Je déclare mes intérêts – même si visiblement ils sont bien connus – comme directeur d’un distributeur d’énergie (SEFA), président de l’association Multidis et ancien directeur de l’énergie du canton, comme cela fut rappelé par notre collègue Gaudard. Comme directeur de la SEFA, mes positions s’opposent aux intérêts à court terme de ma société, puisque cette dernière vendra moins d’électricité si ce décret est accepté – ce que j’espère vivement. Je n’ai plus de lien avec l’administration et me sens ainsi très à l’aise de défendre les mêmes positions qu’en tant que directeur de l’énergie, n’y voyant d’ailleurs aucun conflit d’intérêts. En revanche, je ne pourrais pas tout à fait en dire autant de vous, monsieur Gaudard, puisqu’il me semble que vous vendez des chauffages électriques ; vous en avez d’ailleurs amené un exemplaire lors d’un précédent mardi. Je considère que l’amendement que vous déposez va clairement en faveur de vos intérêts personnels.

Pour revenir au fond du débat, monsieur Gaudard, vous avancez qu’on peint le diable sur la muraille avec les risques de pénurie, c’est-à-dire de manque d’électricité ou de gaz ; je vous rappelle comme professionnel qu’il ne s’agit pas de black out. Ce manque a d’ailleurs été confirmé ce week-end par RTE, le gestionnaire du réseau français de très haute tension, qui suite à de nouveaux arrêts de centrales nucléaires françaises annonce de probables pénuries pour janvier avec de potentiels délestages dans certaines régions françaises. Cet appel a été très largement publié dans les différents médias français et doit nous alerter aussi, car si la France prend des mesures, vous comprendrez aisément que nous qui achetons du courant nucléaire français serons concernés. Ainsi, le décret dont nous parlons est pertinent et urgent. Dans notre canton, les chauffages électriques représentent 15 % de la consommation hivernale, c’est-à-dire 400 gigawattheures, ce qui équivaut à la consommation de 100'000 ménages, soit plus que la ville de Lausanne qui en compte 80'000, ou la production de 50 éoliennes ou encore 10 ouvrages hydroélectriques comme Lavey ou MBR sur le Rhône. Il s’agit donc de beaucoup d’énergie.

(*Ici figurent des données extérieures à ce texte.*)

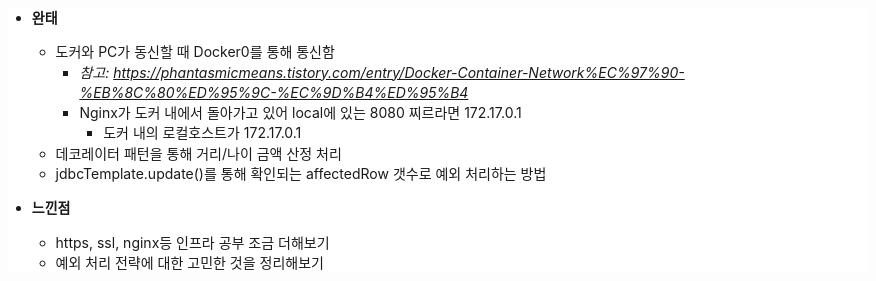 - __완태__
    - 도커와 PC가 동신할 때 Docker0를 통해 통신함
        - *참고: https://phantasmicmeans.tistory.com/entry/Docker-Container-Network%EC%97%90-%EB%8C%80%ED%95%9C-%EC%9D%B4%ED%95%B4*
        - Nginx가 도커 내에서 돌아가고 있어 local에 있는 8080 찌르라면 172.17.0.1
            - 도커 내의 로컬호스트가 172.17.0.1
    - 데코레이터 패턴을 통해 거리/나이 금액 산정 처리
    - jdbcTemplate.update()를 통해 확인되는 affectedRow 갯수로 예외 처리하는 방법
                
- __느낀점__
    - https, ssl, nginx등 인프라 공부 조금 더해보기
    - 예외 처리 전략에 대한 고민한 것을 정리해보기
    
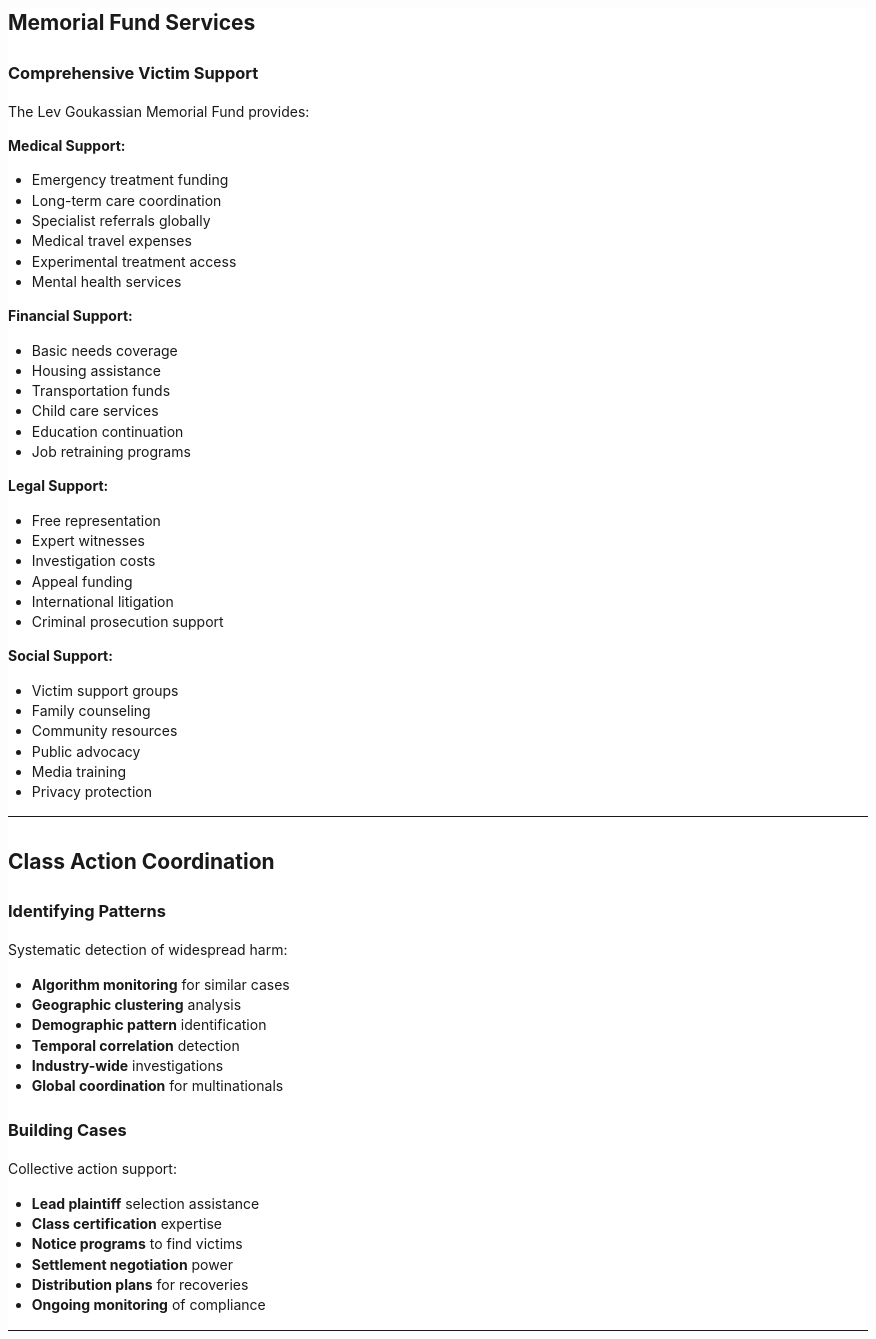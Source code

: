 
## Memorial Fund Services

### Comprehensive Victim Support
The Lev Goukassian Memorial Fund provides:

**Medical Support:**
- Emergency treatment funding
- Long-term care coordination
- Specialist referrals globally
- Medical travel expenses
- Experimental treatment access
- Mental health services

**Financial Support:**
- Basic needs coverage
- Housing assistance
- Transportation funds
- Child care services
- Education continuation
- Job retraining programs

**Legal Support:**
- Free representation
- Expert witnesses
- Investigation costs
- Appeal funding
- International litigation
- Criminal prosecution support

**Social Support:**
- Victim support groups
- Family counseling
- Community resources
- Public advocacy
- Media training
- Privacy protection

---

## Class Action Coordination

### Identifying Patterns
Systematic detection of widespread harm:
- **Algorithm monitoring** for similar cases
- **Geographic clustering** analysis
- **Demographic pattern** identification
- **Temporal correlation** detection
- **Industry-wide** investigations
- **Global coordination** for multinationals

### Building Cases
Collective action support:
- **Lead plaintiff** selection assistance
- **Class certification** expertise
- **Notice programs** to find victims
- **Settlement negotiation** power
- **Distribution plans** for recoveries
- **Ongoing monitoring** of compliance

---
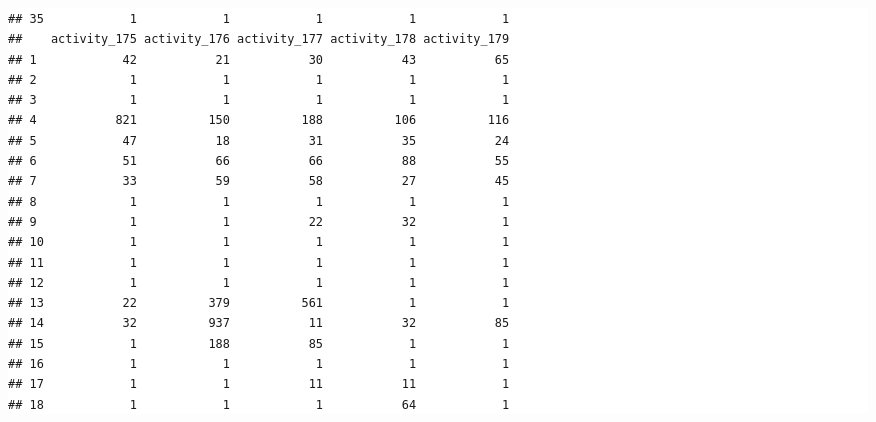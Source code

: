    ## 35            1            1            1            1            1
    ##    activity_175 activity_176 activity_177 activity_178 activity_179
    ## 1            42           21           30           43           65
    ## 2             1            1            1            1            1
    ## 3             1            1            1            1            1
    ## 4           821          150          188          106          116
    ## 5            47           18           31           35           24
    ## 6            51           66           66           88           55
    ## 7            33           59           58           27           45
    ## 8             1            1            1            1            1
    ## 9             1            1           22           32            1
    ## 10            1            1            1            1            1
    ## 11            1            1            1            1            1
    ## 12            1            1            1            1            1
    ## 13           22          379          561            1            1
    ## 14           32          937           11           32           85
    ## 15            1          188           85            1            1
    ## 16            1            1            1            1            1
    ## 17            1            1           11           11            1
    ## 18            1            1            1           64            1
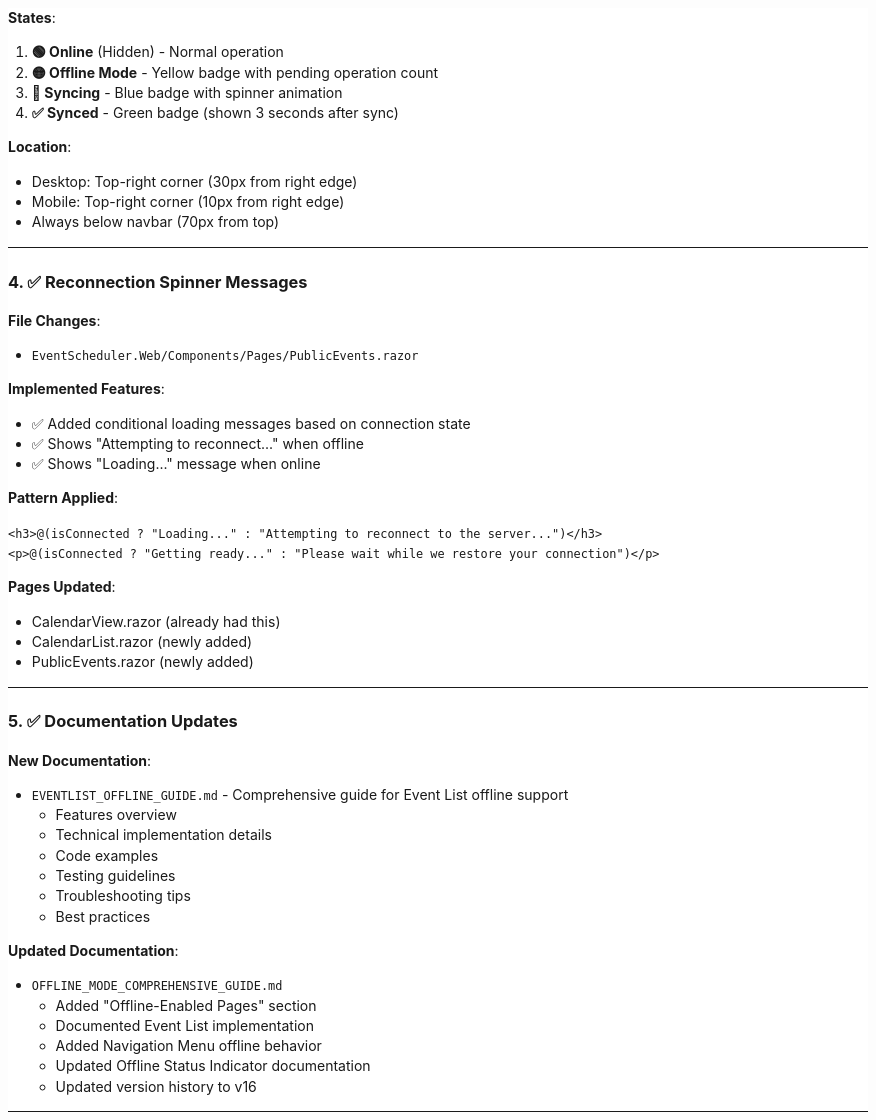 **States**:
1. **🟢 Online** (Hidden) - Normal operation
2. **🟡 Offline Mode** - Yellow badge with pending operation count
3. **🔵 Syncing** - Blue badge with spinner animation
4. **✅ Synced** - Green badge (shown 3 seconds after sync)

**Location**:
- Desktop: Top-right corner (30px from right edge)
- Mobile: Top-right corner (10px from right edge)
- Always below navbar (70px from top)

---

### 4. ✅ Reconnection Spinner Messages

**File Changes**:
- `EventScheduler.Web/Components/Pages/PublicEvents.razor`

**Implemented Features**:
- ✅ Added conditional loading messages based on connection state
- ✅ Shows "Attempting to reconnect..." when offline
- ✅ Shows "Loading..." message when online

**Pattern Applied**:
```razor
<h3>@(isConnected ? "Loading..." : "Attempting to reconnect to the server...")</h3>
<p>@(isConnected ? "Getting ready..." : "Please wait while we restore your connection")</p>
```

**Pages Updated**:
- CalendarView.razor (already had this)
- CalendarList.razor (newly added)
- PublicEvents.razor (newly added)

---

### 5. ✅ Documentation Updates

**New Documentation**:
- `EVENTLIST_OFFLINE_GUIDE.md` - Comprehensive guide for Event List offline support
  - Features overview
  - Technical implementation details
  - Code examples
  - Testing guidelines
  - Troubleshooting tips
  - Best practices

**Updated Documentation**:
- `OFFLINE_MODE_COMPREHENSIVE_GUIDE.md`
  - Added "Offline-Enabled Pages" section
  - Documented Event List implementation
  - Added Navigation Menu offline behavior
  - Updated Offline Status Indicator documentation
  - Updated version history to v16

---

Au regard de l’importance de cet objet, pour le bien du plus grand nombre, nous nous devons de trouver une solution acceptable par la majorité d’entre nous. Après avoir entendu les arguments de ceux qui peinent à soutenir ce décret essentiellement pour des raisons liées aux situations particulières, notamment financières ou de santé de quelques propriétaires concernés, un projet pertinent d’amendement – celui de M. Humbert – a vu le jour. J’espère qu’il trouvera grâce à vos yeux et permettra à une forte majorité de ce Parlement de soutenir ce décret si important pour la sécurité énergétique de notre canton ainsi que pour la mise en œuvre de la transition énergétique. En effet, cette énergie ainsi économisée permettra d’en avoir assez pour décarboner les chauffages fossiles et la mobilité. Par ailleurs, pour rassurer le Grand Conseil, j’ai invité la Commission de gestion à investiguer les questions de demandes de dérogation en lien avec la Loi sur l’énergie qui sont adressées à la DIREN et la manière dont il y est répondu. Comme cela a été rappelé tout à l’heure lors du débat sur le plan climat agricole, nous devons tous faire des efforts et trouver des mesures d’accompagnement. Je vous remercie de soutenir avec énergie ce décret et les amendements proposés par nos collègues Humbert, Vogel et consorts.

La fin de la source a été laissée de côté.